Modern power systems are challenged by the expansion of smart grids [1] and the large-scale integration [2] of renewable resources [3]. These include accommodating rising electricity demand, the effective utilization of renewable energy, and the need for operational efficiency. The secure, reliable, and cost-effective operation of power systems has become a key objective in global energy strategies [4]. In this context, load forecasting serves not only as a fundamental tool for optimizing generation scheduling and reducing operational costs, but also as a critical technology for enabling source–grid–load–storage coordination and maintaining grid security and stability [5].
Short-term load forecasting is essential for maintaining the supply–demand balance in power systems. It also supports real-time dispatch and market operations [6,7]. Its accuracy is affected by socioeconomic factors such as population distribution and industrial energy efficiency. It is also influenced by environmental conditions, especially weather [8]. Among these factors, temporal features have a significant impact on forecasting performance. Incorporating temporal features during model training can enhance prediction accuracy [9].
In recent years, machine learning techniques, particularly deep learning, have opened new avenues for short-term load forecasting. Models such as extreme gradient boosting (XGBoost) and recurrent neural networks (RNNs) have been shown to capture key patterns within time series data. However, these methods still face considerable challenges in real-world applications. For instance, a single model struggles to simultaneously capture the diverse temporal dependencies and non-linear characteristics inherent in load data.

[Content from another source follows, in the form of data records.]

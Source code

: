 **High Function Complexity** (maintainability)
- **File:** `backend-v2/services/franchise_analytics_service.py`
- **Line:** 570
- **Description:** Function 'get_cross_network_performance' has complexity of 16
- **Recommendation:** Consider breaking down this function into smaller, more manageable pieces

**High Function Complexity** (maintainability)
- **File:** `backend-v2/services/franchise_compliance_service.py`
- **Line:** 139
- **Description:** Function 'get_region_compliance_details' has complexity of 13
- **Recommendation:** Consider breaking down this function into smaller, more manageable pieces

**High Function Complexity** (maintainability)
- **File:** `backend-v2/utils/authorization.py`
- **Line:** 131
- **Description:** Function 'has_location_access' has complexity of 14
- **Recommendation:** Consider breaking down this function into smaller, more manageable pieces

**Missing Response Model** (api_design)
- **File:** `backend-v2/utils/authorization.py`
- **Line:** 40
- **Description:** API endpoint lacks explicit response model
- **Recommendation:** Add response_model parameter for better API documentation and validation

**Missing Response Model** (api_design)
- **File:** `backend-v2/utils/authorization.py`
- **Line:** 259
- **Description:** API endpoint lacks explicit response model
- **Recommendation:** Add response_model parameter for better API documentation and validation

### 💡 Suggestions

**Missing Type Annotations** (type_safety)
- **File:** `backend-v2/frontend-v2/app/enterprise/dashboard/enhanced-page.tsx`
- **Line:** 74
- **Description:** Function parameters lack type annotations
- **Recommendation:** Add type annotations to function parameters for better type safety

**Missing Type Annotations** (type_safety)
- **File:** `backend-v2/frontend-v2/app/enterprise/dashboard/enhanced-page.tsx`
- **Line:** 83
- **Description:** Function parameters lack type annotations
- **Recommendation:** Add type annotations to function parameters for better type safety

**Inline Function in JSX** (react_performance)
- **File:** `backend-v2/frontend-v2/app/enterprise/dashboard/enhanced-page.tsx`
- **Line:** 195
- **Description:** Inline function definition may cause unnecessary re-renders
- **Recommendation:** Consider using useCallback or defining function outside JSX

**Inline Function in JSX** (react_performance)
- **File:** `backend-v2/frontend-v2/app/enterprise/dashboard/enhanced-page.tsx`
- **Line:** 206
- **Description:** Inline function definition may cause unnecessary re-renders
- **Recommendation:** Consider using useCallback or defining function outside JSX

The increasing complexity of modern power system operations has imposed more stringent requirements on short-term load forecasting. To address this challenge, both academia and industry have pursued improvements in accuracy and robustness of forecasting models. Statistical approaches have long served as a foundation for load forecasting, with classical models include the autoregressive moving average (ARMA) [10], autoregressive integrated moving average (ARIMA) [11], simple exponential smoothing [12], and the Holt–Winters (HW) exponential smoothing method [13]. However, a significant limitation of these methods is their strict assumption of data stationarity.
Tree-based models, particularly random forests (RF), are widely used for short-term load forecasting. These models are valued for their robustness and ability to capture complex non-linear patterns. Ref. [14] proposed a hybrid prophet-RF model for medium-term load forecasting, which leverages the RF algorithm to capture non-linear relationships that complement the linear trend-fitting capabilities of the prophet model. Ref. [15] proposed a data-driven framework that utilized an XGBoost model, which demonstrated the highest accuracy in forecasting photovoltaic power generation based on time-ahead weather data. Ref. [16] proposed a hybrid forecasting model for short-term wind-power forecasting, consisting of an improved superb fairy-wren optimization algorithm combined with a support vector machine (ISFOA-SVM). In this model, the ISFOA is utilized to automatically optimize the key hyperparameters of the SVM, thereby addressing its parameter sensitivity and enhancing prediction accuracy. Ref. [17] proposed an XGBoost-based model for very short-term load forecasting, which improves accuracy by incorporating day-ahead load forecast results to provide trend information and a load variation feature to capture residual, rapid fluctuations. Ref. [18] proposed a hybrid framework for short-term power outage forecasting, which first employs a relevance vector machine (RVM) to capture complex non-linear relationships, then uses a wavelet transform (WT) and adaptive boosting (AdaBoost)with regression and threshold to model the RVM’s residuals, and finally stacks the individual predictions with a RF meta-model to enhance accuracy.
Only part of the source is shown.